#### Supplied material
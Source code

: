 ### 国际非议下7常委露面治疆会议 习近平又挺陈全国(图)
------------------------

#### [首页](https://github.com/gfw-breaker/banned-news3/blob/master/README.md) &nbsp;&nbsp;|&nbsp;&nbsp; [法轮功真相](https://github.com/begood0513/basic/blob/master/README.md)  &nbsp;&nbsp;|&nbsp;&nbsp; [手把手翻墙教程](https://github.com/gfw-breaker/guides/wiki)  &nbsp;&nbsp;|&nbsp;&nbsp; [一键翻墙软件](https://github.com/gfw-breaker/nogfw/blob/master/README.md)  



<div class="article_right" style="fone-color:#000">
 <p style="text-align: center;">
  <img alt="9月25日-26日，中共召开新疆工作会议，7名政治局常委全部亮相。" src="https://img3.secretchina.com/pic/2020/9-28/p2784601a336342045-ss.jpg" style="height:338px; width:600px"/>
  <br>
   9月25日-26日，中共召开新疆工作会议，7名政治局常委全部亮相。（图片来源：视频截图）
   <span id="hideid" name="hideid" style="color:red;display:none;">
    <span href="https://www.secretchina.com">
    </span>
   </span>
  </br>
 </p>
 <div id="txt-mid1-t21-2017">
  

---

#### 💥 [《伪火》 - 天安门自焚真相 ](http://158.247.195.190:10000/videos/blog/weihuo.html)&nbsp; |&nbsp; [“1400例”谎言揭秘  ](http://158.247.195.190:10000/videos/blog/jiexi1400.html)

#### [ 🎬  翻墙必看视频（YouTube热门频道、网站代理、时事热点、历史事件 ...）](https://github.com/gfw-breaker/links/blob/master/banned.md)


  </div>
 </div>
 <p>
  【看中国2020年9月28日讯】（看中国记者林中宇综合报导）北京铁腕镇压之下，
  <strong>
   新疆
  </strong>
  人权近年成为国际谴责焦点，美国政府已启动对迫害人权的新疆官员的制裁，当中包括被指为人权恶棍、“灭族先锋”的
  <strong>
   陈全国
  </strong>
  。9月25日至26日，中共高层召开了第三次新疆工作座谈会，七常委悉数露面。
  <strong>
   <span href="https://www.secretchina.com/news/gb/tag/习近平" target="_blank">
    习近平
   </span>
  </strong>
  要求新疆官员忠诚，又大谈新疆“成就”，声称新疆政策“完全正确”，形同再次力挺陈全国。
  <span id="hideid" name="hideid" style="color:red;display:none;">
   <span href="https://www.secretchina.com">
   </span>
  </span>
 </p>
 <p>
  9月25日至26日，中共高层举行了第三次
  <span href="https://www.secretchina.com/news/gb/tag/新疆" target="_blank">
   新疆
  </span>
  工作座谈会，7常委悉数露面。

#### What this task involves
All of the entries are to be set down again without alteration.

#### Task response
Source code

: ### 国际非议下7常委露面治疆会议 习近平又挺陈全国(图)
------------------------

#### [首页](https://github.com/gfw-breaker/banned-news3/blob/master/README.md) &nbsp;&nbsp;|&nbsp;&nbsp; [法轮功真相](https://github.com/begood0513/basic/blob/master/README.md)  &nbsp;&nbsp;|&nbsp;&nbsp; [手把手翻墙教程](https://github.com/gfw-breaker/guides/wiki)  &nbsp;&nbsp;|&nbsp;&nbsp; [一键翻墙软件](https://github.com/gfw-breaker/nogfw/blob/master/README.md)  



<div class="article_right" style="fone-color:#000">
 <p style="text-align: center;">
  <img alt="9月25日-26日，中共召开新疆工作会议，7名政治局常委全部亮相。" src="https://img3.secretchina.com/pic/2020/9-28/p2784601a336342045-ss.jpg" style="height:338px; width:600px"/>
  <br>
   9月25日-26日，中共召开新疆工作会议，7名政治局常委全部亮相。（图片来源：视频截图）
   <span id="hideid" name="hideid" style="color:red;display:none;">
    <span href="https://www.secretchina.com">
    </span>
   </span>
  </br>
 </p>
 <div id="txt-mid1-t21-2017">
  

---

#### 💥 [《伪火》 - 天安门自焚真相 ](http://158.247.195.190:10000/videos/blog/weihuo.html)&nbsp; |&nbsp; [“1400例”谎言揭秘  ](http://158.247.195.190:10000/videos/blog/jiexi1400.html)

#### [ 🎬  翻墙必看视频（YouTube热门频道、网站代理、时事热点、历史事件 ...）](https://github.com/gfw-breaker/links/blob/master/banned.md)


  </div>
 </div>
 <p>
  【看中国2020年9月28日讯】（看中国记者林中宇综合报导）北京铁腕镇压之下，
  <strong>
   新疆
  </strong>
  人权近年成为国际谴责焦点，美国政府已启动对迫害人权的新疆官员的制裁，当中包括被指为人权恶棍、“灭族先锋”的
  <strong>
   陈全国
  </strong>
  。9月25日至26日，中共高层召开了第三次新疆工作座谈会，七常委悉数露面。
  <strong>
   <span href="https://www.secretchina.com/news/gb/tag/习近平" target="_blank">
    习近平
   </span>
  </strong>
  要求新疆官员忠诚，又大谈新疆“成就”，声称新疆政策“完全正确”，形同再次力挺陈全国。
  <span id="hideid" name="hideid" style="color:red;display:none;">
   <span href="https://www.secretchina.com">
   </span>
  </span>
 </p>
 <p>
  9月25日至26日，中共高层举行了第三次
  <span href="https://www.secretchina.com/news/gb/tag/新疆" target="_blank">
   新疆
  </span>
  工作座谈会，7常委悉数露面。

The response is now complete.